Uma esnobada explícita na presidente da Comissão Europeia, Ursula von der Leyen, em reunião oficial com o presidente da Turquia, Recep Tayyip Erdogan, e o presidente do Conselho Europeu, Charles Michel, causou uma avalanche de protestos nesta quarta-feira (7) na União Europeia.
Única mulher entre os líderes presentes no encontro em Ancara, Ursula ficou parada no meio do salão ao descobrir que havia apenas duas poltronas - nas quais se sentaram Erdogan, ao lado da bandeira turca, e Michel, ao lado do pavilhão da UE. Depois de abrir as mãos e emitir um interrogativo "ãhm", ela acabou se sentando num sofá, em posição clara de escanteio em relação aos dois presidentes.
A cena irritou políticos, diplomatas e jornalistas, e o alvo foi não apenas o presidente turco - cujas posições sexistas são conhecidas - mas também o político belga, que não hesitou em deixar Ursula sem posição de destaque no encontro e se omitiu sobre o fato desde então.
Em rede social, a atitude foi chamada de "vergonhosa" pela eurodeputada Iratxe García Pérez, líder do grupo Socialista e Democrata no Parlamento Europeu, de "cena obcena" por uma repórter italiana e de "fiasco diplomático" por pessoas da área, que afirmaram nunca ter visto tratamento tão desigual a líderes equivalentes.
Vários temas tratados no encontro - como políticas de imigração, o único que teve um resultado concreto - são de responsabilidade da Comissão, e não do Conselho Europeu, o que justificaria que, na falta de poltronas, fosse Ursula a beneficiada. A saia-justa ocorreu depois de uma reunião de duas horas entre os três líderes, em que um dos assuntos foi a retirada da Turquia da Convenção de Istambul, sobre direitos femininos.
Em entrevista nesta quarta sobre a cena, o principal porta-voz da Comissão, Eric Mamer, oscilou entre dizer que "não faria do caso um incidente" e declarar que "a presidente deveria ter sido sentada exatamente como Michel e Erdogan, e espera que a instituição que ela representa seja tratada com o protocolo correto".
Segundo ele, a Comissão "tomará providências para que falha semelhante não se repita". Mamer não esclareceu, porém, se as instituições europeias não haviam sido informadas com antecedência sobre o protocolo.
Ele também não quis responder sobre que hipótese considerava mais provável: uma "pegadinha" planejada por Erdogan para desconcertar Ursula, um insulto misógeno direto ou uma mensagem política foram as alternativas apresentadas pelo repórter.
"Não sei que mensagem a Turquia poderia querer passar, mas o que importa é que nós passamos claramente a nossa", afirmou o porta-voz, dizendo que Ursula "preferiu priorizar a substância à forma" e prosseguir com a reunião. "A presidente reagiu de forma assertiva.
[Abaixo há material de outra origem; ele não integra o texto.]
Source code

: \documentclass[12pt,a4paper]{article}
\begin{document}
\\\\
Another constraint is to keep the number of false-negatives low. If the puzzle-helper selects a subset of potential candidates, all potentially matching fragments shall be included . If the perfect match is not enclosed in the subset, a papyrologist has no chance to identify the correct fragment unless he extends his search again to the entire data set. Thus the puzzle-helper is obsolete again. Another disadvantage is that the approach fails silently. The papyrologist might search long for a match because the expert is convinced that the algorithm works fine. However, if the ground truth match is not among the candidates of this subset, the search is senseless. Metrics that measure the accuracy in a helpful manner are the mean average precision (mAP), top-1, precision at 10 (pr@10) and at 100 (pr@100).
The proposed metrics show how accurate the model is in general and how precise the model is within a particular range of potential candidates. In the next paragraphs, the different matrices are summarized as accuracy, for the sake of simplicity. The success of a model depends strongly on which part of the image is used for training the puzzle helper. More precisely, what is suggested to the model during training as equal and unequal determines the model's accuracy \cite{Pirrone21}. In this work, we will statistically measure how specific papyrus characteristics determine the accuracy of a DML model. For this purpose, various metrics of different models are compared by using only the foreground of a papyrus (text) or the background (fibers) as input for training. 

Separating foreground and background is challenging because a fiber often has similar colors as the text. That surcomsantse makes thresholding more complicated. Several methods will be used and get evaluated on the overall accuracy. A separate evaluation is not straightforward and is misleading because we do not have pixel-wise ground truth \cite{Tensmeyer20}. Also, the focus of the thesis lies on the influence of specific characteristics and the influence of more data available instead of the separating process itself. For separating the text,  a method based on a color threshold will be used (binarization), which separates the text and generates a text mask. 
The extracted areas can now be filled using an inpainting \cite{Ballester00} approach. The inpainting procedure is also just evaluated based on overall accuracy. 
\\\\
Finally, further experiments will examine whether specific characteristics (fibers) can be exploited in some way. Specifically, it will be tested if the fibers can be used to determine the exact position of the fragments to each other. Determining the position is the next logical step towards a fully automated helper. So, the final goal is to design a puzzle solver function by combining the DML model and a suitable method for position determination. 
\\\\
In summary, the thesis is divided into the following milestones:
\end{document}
Não deixou a reunião, participou ativamente e tomou todas as atitudes necessárias", disse Mamer.
UE vai dar à Turquia 6 bilhões de euros para que país evite passagem de imigrantes pela Grécia
O principal resultado prático foi a prorrogação do acordo de cinco anos pelo qual a União Europeia dá ao governo turco 6 bilhões de euros (quase R$ 40 bi) para que o país evite a passagem de imigrantes em direção à Europa, pela fronteira com a Grécia.
O esquema foi implantado após a crise de imigração de 2015, quando mais de 1 milhão de pessoas que fugiam de conflitos em seus países entraram na União Europeia. As estimativas são de que estejam hoje retidos na Turquia cerca de 4 milhões de imigrantes, principalmente sírios e afegãos.
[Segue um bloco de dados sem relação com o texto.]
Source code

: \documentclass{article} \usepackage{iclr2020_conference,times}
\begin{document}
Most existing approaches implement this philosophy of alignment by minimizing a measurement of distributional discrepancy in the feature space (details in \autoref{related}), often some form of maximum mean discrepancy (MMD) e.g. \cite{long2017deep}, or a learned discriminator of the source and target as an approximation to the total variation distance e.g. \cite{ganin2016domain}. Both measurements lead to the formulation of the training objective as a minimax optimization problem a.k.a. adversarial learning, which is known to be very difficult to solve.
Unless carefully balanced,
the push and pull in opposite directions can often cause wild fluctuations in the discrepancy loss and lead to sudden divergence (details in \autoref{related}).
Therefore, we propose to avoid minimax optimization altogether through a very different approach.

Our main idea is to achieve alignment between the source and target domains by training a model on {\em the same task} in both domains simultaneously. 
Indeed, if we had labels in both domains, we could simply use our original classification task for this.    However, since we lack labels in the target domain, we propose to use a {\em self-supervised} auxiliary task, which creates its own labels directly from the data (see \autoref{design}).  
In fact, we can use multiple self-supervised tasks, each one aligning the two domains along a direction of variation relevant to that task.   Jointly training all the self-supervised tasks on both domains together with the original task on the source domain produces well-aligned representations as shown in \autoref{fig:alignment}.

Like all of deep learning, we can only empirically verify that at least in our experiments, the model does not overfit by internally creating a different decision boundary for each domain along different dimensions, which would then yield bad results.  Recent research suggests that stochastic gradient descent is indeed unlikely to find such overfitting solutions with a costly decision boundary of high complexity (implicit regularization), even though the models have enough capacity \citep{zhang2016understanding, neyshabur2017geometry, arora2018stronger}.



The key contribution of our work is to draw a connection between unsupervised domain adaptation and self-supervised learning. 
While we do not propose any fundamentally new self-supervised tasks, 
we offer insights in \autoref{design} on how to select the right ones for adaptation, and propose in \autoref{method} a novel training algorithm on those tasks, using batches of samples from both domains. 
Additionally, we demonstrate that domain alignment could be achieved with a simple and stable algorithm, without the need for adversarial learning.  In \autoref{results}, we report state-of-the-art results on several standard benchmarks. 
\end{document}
Na entrevista após o encontro, a presidente da Comissão Europeia não fez menção à desfeita. Afirmou que a viagem tinha como objetivo "dar um novo impulso" ao relacionamento com a Turquia e descreveu como "interessante" a reunião com Erdogan. Também se declarou "profundamente preocupada" com a saída da Turquia da Convenção de Istambul, medida que, segundo ela, "passa um sinal errado".
Mamer não respondeu, porém, sobre se a Comissão considera também "um sinal errado" Charles Michel ter tomado a única poltrona disponível, em vez de esperar que uma terceira fosse trazida ou ceder seu lugar. "Essa é uma pergunta que deve ser feita ao Conselho Europeu. O que posso dizer é que a presidente pediu explicações a todos os envolvidos."
O porta-voz do Conselho ainda não falou sobre o assunto. No sofá, Ursula ficou em posição equivalente à do ministro das Relações Exteriores da Turquia, Mevlut Çavusoglu, que ocupou móvel semelhante à sua frente.
A chancelaria turca afirmou que "não houve intenção de causar danos" à presidente da Comissão Europeia e que "a delegação avançada da UE concordou com o protocolo em geral", embora não esteja claro se isso incluía a disposição dos assentos.